RECORDS FOR THIS EXERCISE:
******
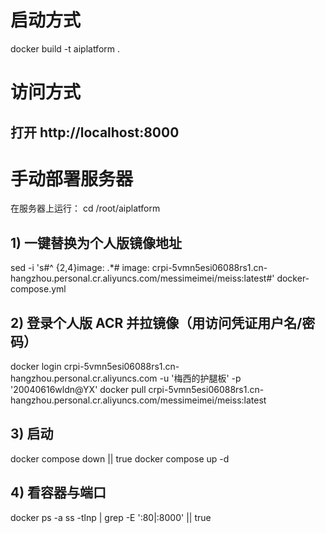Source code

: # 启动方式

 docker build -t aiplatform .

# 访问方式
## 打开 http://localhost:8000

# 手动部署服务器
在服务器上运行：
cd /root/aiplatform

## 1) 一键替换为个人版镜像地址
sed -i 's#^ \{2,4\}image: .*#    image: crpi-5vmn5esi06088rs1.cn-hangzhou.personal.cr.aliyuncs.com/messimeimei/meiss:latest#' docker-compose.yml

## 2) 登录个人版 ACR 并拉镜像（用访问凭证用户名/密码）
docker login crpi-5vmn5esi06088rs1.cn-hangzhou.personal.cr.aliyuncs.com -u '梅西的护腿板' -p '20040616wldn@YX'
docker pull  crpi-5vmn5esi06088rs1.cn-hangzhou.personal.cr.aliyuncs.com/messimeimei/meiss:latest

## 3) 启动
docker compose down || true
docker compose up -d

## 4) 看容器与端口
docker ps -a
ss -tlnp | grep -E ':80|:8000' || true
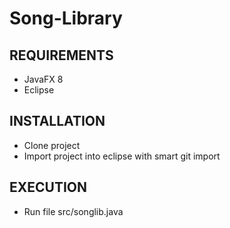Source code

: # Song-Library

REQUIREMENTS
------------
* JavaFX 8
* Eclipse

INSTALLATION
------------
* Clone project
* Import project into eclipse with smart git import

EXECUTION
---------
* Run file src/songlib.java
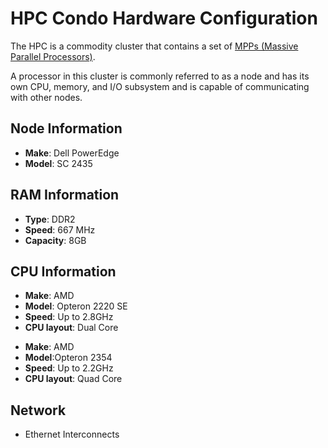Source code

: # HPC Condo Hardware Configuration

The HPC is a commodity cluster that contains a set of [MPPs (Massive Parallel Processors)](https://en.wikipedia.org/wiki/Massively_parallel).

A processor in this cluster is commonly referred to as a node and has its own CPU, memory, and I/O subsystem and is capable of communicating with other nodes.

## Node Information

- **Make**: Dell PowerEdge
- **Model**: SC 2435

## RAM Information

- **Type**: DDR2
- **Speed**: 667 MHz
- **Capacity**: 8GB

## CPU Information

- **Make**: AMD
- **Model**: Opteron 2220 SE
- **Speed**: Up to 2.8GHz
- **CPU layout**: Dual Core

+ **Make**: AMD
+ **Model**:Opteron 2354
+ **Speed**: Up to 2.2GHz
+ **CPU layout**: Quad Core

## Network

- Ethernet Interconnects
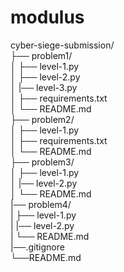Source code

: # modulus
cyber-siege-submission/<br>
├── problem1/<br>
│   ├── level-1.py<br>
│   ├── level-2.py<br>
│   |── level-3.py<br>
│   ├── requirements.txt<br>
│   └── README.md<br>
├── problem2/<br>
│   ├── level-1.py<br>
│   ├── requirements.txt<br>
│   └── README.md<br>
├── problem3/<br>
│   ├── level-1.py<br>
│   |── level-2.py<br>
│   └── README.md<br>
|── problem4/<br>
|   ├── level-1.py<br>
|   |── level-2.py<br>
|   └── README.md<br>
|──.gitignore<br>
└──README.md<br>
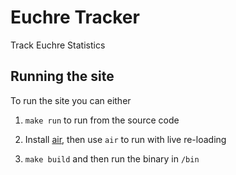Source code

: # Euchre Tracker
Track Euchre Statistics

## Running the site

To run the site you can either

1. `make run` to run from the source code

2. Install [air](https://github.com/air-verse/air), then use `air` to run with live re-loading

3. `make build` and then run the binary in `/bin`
******
WHAT TO WORK ON: Please repeat the data verbatim and leave the pictures out of your copy.

ANSWER BELOW:
Source code

: # 启动方式

 docker build -t aiplatform .

# 访问方式
## 打开 http://localhost:8000

# 手动部署服务器
在服务器上运行：
cd /root/aiplatform

## 1) 一键替换为个人版镜像地址
sed -i 's#^ \{2,4\}image: .*#    image: crpi-5vmn5esi06088rs1.cn-hangzhou.personal.cr.aliyuncs.com/messimeimei/meiss:latest#' docker-compose.yml

## 2) 登录个人版 ACR 并拉镜像（用访问凭证用户名/密码）
docker login crpi-5vmn5esi06088rs1.cn-hangzhou.personal.cr.aliyuncs.com -u '梅西的护腿板' -p '20040616wldn@YX'
docker pull  crpi-5vmn5esi06088rs1.cn-hangzhou.personal.cr.aliyuncs.com/messimeimei/meiss:latest

## 3) 启动
docker compose down || true
docker compose up -d

## 4) 看容器与端口
docker ps -a
ss -tlnp | grep -E ':80|:8000' || true
Source code

: # Song-Library

REQUIREMENTS
------------
* JavaFX 8
* Eclipse

INSTALLATION
------------
* Clone project
* Import project into eclipse with smart git import

EXECUTION
---------
* Run file src/songlib.java
Source code

: # HPC Condo Hardware Configuration

The HPC is a commodity cluster that contains a set of [MPPs (Massive Parallel Processors)](https://en.wikipedia.org/wiki/Massively_parallel).

A processor in this cluster is commonly referred to as a node and has its own CPU, memory, and I/O subsystem and is capable of communicating with other nodes.

## Node Information

- **Make**: Dell PowerEdge
- **Model**: SC 2435

## RAM Information

- **Type**: DDR2
- **Speed**: 667 MHz
- **Capacity**: 8GB

## CPU Information

- **Make**: AMD
- **Model**: Opteron 2220 SE
- **Speed**: Up to 2.8GHz
- **CPU layout**: Dual Core

+ **Make**: AMD
+ **Model**:Opteron 2354
+ **Speed**: Up to 2.2GHz
+ **CPU layout**: Quad Core

## Network

- Ethernet Interconnects
Source code

: # modulus
cyber-siege-submission/<br>
├── problem1/<br>
│   ├── level-1.py<br>
│   ├── level-2.py<br>
│   |── level-3.py<br>
│   ├── requirements.txt<br>
│   └── README.md<br>
├── problem2/<br>
│   ├── level-1.py<br>
│   ├── requirements.txt<br>
│   └── README.md<br>
├── problem3/<br>
│   ├── level-1.py<br>
│   |── level-2.py<br>
│   └── README.md<br>
|── problem4/<br>
|   ├── level-1.py<br>
|   |── level-2.py<br>
|   └── README.md<br>
|──.gitignore<br>
└──README.md<br>
Source code

: # Euchre Tracker
Track Euchre Statistics

## Running the site

To run the site you can either

1. `make run` to run from the source code

2. Install [air](https://github.com/air-verse/air), then use `air` to run with live re-loading

3. `make build` and then run the binary in `/bin`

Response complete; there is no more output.